Other NATO powers have been blunt with the British government, with a “high-ranking U.S. general” reportedly telling the British defence secretary, that Britain was no longer on the level of tier-one powers like America, China, and Russia, but “barely tier two” — the level of countries like the neutered former Axis powers Germany and Italy.

“We have a wartime prime minister and a wartime chancellor,” one British defence source emphasised, referring to Rishi Sunak and his de facto finance minister, Jeremy Hunt.

“History will look back at the choices they make in the coming weeks as fundamental to whether this government genuinely believes that its primary duty is the defence of the realm or whether that is just a slogan to be given lip service,” they added.

In reality, despite traditionally being seen as the party of the armed forces and law and order, Britain’s governing Conservative (Tory) Party has seen the military and the police, in particular, as easy targets for heavy government spending cuts since they regained office from the Labour Party in 2010, as their ability to strike and otherwise make life difficult for politicians is extremely limited compared to often institutionally leftist public sector institutions such schools and universities.
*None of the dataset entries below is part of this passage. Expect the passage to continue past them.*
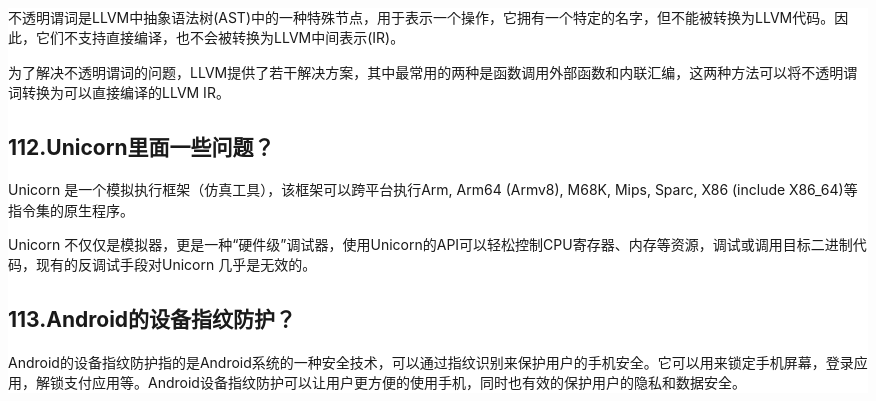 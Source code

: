 不透明谓词是LLVM中抽象语法树(AST)中的一种特殊节点，用于表示一个操作，它拥有一个特定的名字，但不能被转换为LLVM代码。因此，它们不支持直接编译，也不会被转换为LLVM中间表示(IR)。

为了解决不透明谓词的问题，LLVM提供了若干解决方案，其中最常用的两种是函数调用外部函数和内联汇编，这两种方法可以将不透明谓词转换为可以直接编译的LLVM IR。

## 112.Unicorn里面一些问题？

Unicorn 是一个模拟执行框架（仿真工具），该框架可以跨平台执行Arm, Arm64 (Armv8), M68K, Mips, Sparc, X86 (include X86_64)等指令集的原生程序。

Unicorn 不仅仅是模拟器，更是一种“硬件级”调试器，使用Unicorn的API可以轻松控制CPU寄存器、内存等资源，调试或调用目标二进制代码，现有的反调试手段对Unicorn 几乎是无效的。

## 113.Android的设备指纹防护？

Android的设备指纹防护指的是Android系统的一种安全技术，可以通过指纹识别来保护用户的手机安全。它可以用来锁定手机屏幕，登录应用，解锁支付应用等。Android设备指纹防护可以让用户更方便的使用手机，同时也有效的保护用户的隐私和数据安全。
Defence has also simply not been a priority for the notionally right-wing party, with the green agenda and foreign aid, for example, having been largely spared the cuts inflicted elsewhere in the name of fiscal discipline.

Tobias Ellwood, a senior Conservative Party backbencher who heads the House of Commons Defence Select Committee, conceded that years of cutbacks had left the armed forces in a “dire state”.

“Our army is simply too small, we have cut down by 10,000 troops,” he told Sky News.

“It is up to the Treasury and Number 10” — the Prime Minister’s residence and office — “to recognise the world is changing — we are now at war in Europe, we need to move to a war footing,” he said.

“We have become complacent. We need to invest to make sure we retain people, the good people that are there, but there are not enough of them and the equipment is now obsolete.”

Ellwood highlighted the parlous state of Britain’s tank fleet in particular, noting that the country had around 900 “a couple of decades” ago but is only upgrading 148 of its Challenger 2s into Challenger 3s, with the remainder set to be used for parts — likely a large part of the reason Rishi Sunak has only been able to commit a token force of 14 tanks to the Ukrainian war effort.